THÉATRE DES DÉLASSEMENS COMIQUES.

Le retour de Carmagnole, comédie en trois actes, en prose & vaudevilles.

Cette piece n'est autre chose que la Jolie Savoyarde , ou la Réunion des honnêtes gens, qui avoit paru, il y a déjà quelque tems , sur le théatre des Variétés-Amusantes. Il faut cependant encore remarquer que cette comédie, qui y fut annoncée comme nouvelle, avoit été déjà jouée au théatre de Minerve. Ainsi, voilà au moins trois fois, de bon compte, que la jolie Savoyarde, ou la Réunion des honnêtes gens, ou le Retour de Carmagnole, a été piece nouvelle. Nous prévenons nos lecteurs qu'elle pourra l'être encore sous le titre des Amours de Victorine, du Départ du petit André, de l’Arrivée du pere Colmon, de la Piété filiale de Ninette, & de mille autres titres qu'il plaira à ceux qui spéculent sur les titres des pieces, de vouloir lui donner. Quel brigandage littéraire ! l'homme tranquille qui va le soir pour se délasser au spectacle ; l'amateur qui, toujours avide de nouveautés, s'y rend pour juger celle qu'on lui annonce ; & l'artiste qui y vient pour s'instruire, n'ont-ils pas raison d'être surpris autant qu'indignés, lorsqu'au-lieu d'une comédie nouvelle, ils en voient une qui n'a rien de nouveau que son titre, & souvent d'autre recommandation que celle d'avoir été traînée dans la possiere de divers théatres ?

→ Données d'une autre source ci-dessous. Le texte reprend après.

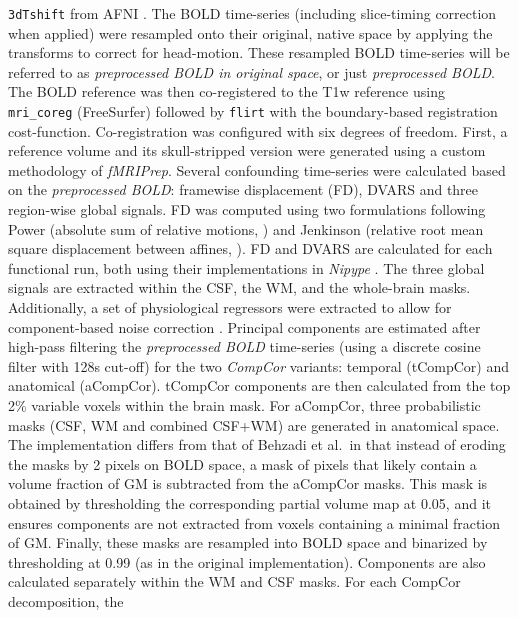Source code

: \documentclass[
]{article}
\begin{document}
\begin{description}
\texttt{3dTshift} from AFNI \citep[RRID:SCR\_005927]{afni}. The BOLD
time-series (including slice-timing correction when applied) were
resampled onto their original, native space by applying the transforms
to correct for head-motion. These resampled BOLD time-series will be
referred to as \emph{preprocessed BOLD in original space}, or just
\emph{preprocessed BOLD}. The BOLD reference was then co-registered to
the T1w reference using \texttt{mri\_coreg} (FreeSurfer) followed by
\texttt{flirt} \citep[FSL 6.0.5.1:57b01774,][]{flirt} with the
boundary-based registration \citep{bbr} cost-function. Co-registration
was configured with six degrees of freedom. First, a reference volume
and its skull-stripped version were generated using a custom methodology
of \emph{fMRIPrep}. Several confounding time-series were calculated
based on the \emph{preprocessed BOLD}: framewise displacement (FD),
DVARS and three region-wise global signals. FD was computed using two
formulations following Power (absolute sum of relative motions,
\citet{power_fd_dvars}) and Jenkinson (relative root mean square
displacement between affines, \citet{mcflirt}). FD and DVARS are
calculated for each functional run, both using their implementations in
\emph{Nipype} \citep[following the definitions by][]{power_fd_dvars}.
The three global signals are extracted within the CSF, the WM, and the
whole-brain masks. Additionally, a set of physiological regressors were
extracted to allow for component-based noise correction
\citep[\emph{CompCor},][]{compcor}. Principal components are estimated
after high-pass filtering the \emph{preprocessed BOLD} time-series
(using a discrete cosine filter with 128s cut-off) for the two
\emph{CompCor} variants: temporal (tCompCor) and anatomical (aCompCor).
tCompCor components are then calculated from the top 2\% variable voxels
within the brain mask. For aCompCor, three probabilistic masks (CSF, WM
and combined CSF+WM) are generated in anatomical space. The
implementation differs from that of Behzadi et al.~in that instead of
eroding the masks by 2 pixels on BOLD space, a mask of pixels that
likely contain a volume fraction of GM is subtracted from the aCompCor
masks. This mask is obtained by thresholding the corresponding partial
volume map at 0.05, and it ensures components are not extracted from
voxels containing a minimal fraction of GM. Finally, these masks are
resampled into BOLD space and binarized by thresholding at 0.99 (as in
the original implementation). Components are also calculated separately
within the WM and CSF masks. For each CompCor decomposition, the

\end{description}
\end{document}
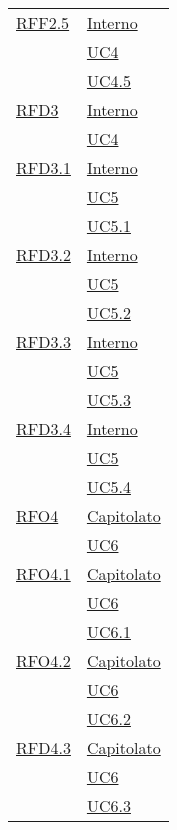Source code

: \begin{longtable}{|>{\centering}m{5cm}|m{5cm}<{\centering}|}
\hyperlink{RFF2.5}{RFF2.5} & \hyperlink{Interno}{Interno}\\
& \hyperref[UC4]{UC4}\\
& \hyperref[UC4.5]{UC4.5}\\ \hline

\hyperlink{RFD3}{RFD3} & \hyperlink{Interno}{Interno}\\
& \hyperref[UC4]{UC4}\\ \hline

\hyperlink{RFD3.1}{RFD3.1} & \hyperlink{Interno}{Interno}\\
& \hyperref[UC5]{UC5}\\
& \hyperref[UC5.1]{UC5.1}\\ \hline

\hyperlink{RFD3.2}{RFD3.2} & \hyperlink{Interno}{Interno}\\
& \hyperref[UC5]{UC5}\\
& \hyperref[UC5.2]{UC5.2}\\ \hline

\hyperlink{RFD3.3}{RFD3.3} & \hyperlink{Interno}{Interno}\\
& \hyperref[UC5]{UC5}\\
& \hyperref[UC5.3]{UC5.3}\\ \hline

\hyperlink{RFD3.4}{RFD3.4} & \hyperlink{Interno}{Interno}\\
& \hyperref[UC5]{UC5}\\
& \hyperref[UC5.4]{UC5.4}\\ \hline

\hyperlink{RFO4}{RFO4} & \hyperlink{Capitolato}{Capitolato}\\
& \hyperref[UC6]{UC6}\\ \hline

\hyperlink{RFO4.1}{RFO4.1} & \hyperlink{Capitolato}{Capitolato}\\
& \hyperref[UC6]{UC6}\\
& \hyperref[UC6.1]{UC6.1}\\ \hline

\hyperlink{RFO4.2}{RFO4.2} & \hyperlink{Capitolato}{Capitolato}\\
& \hyperref[UC6]{UC6}\\
& \hyperref[UC6.2]{UC6.2}\\ \hline

\hyperlink{RFD4.3}{RFD4.3} & \hyperlink{Capitolato}{Capitolato}\\
& \hyperref[UC6]{UC6}\\
& \hyperref[UC6.3]{UC6.3}\\ \hline



\end{longtable}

Que deviendront les arts, si l'on ose dégoûter ainsi ceux qui les encouragent ou qui les aiment ?

Que deviendront les littérateurs & les artistes, si l'on souffre qu'un trafic si honteux & si perfide s'établisse ? Ne voit-on pas que par ce moyen les auteurs dramatiques vont tous être frustrés de leur propriété, que toute bonne administration doit se faire un devoir de leur assurer ? Qu'aura à faire le plagiaire effronté qui voudra mettre à profit le fruit des veilles d'un laborieux auteur dramatique ? II prendra sa piecc, & d'abord il en changera le titre, ensuite il retranchera, ou ajoutera un acte; il appellera François celui qui s'appelloit André ; il enchassera mal-adroitement dans l'ouvrage un trait qu'il aura volé ailleurs ; & quand son monstre sera fait & parfait, il l'annoncera impudemment comme un ouvrage nouveau, & se sera précisément comporté comme celui qui a donné le Retour de Carmagnole.

Ah ! si cet abus criant est plus long-tems toléré, Figaro aura eu raison de le dire, la république des lettres ne sera plus qu'une république de loups, qui ne se nourriront qu'en s'arrachant mutuellement leurs enfans pour les dévorer.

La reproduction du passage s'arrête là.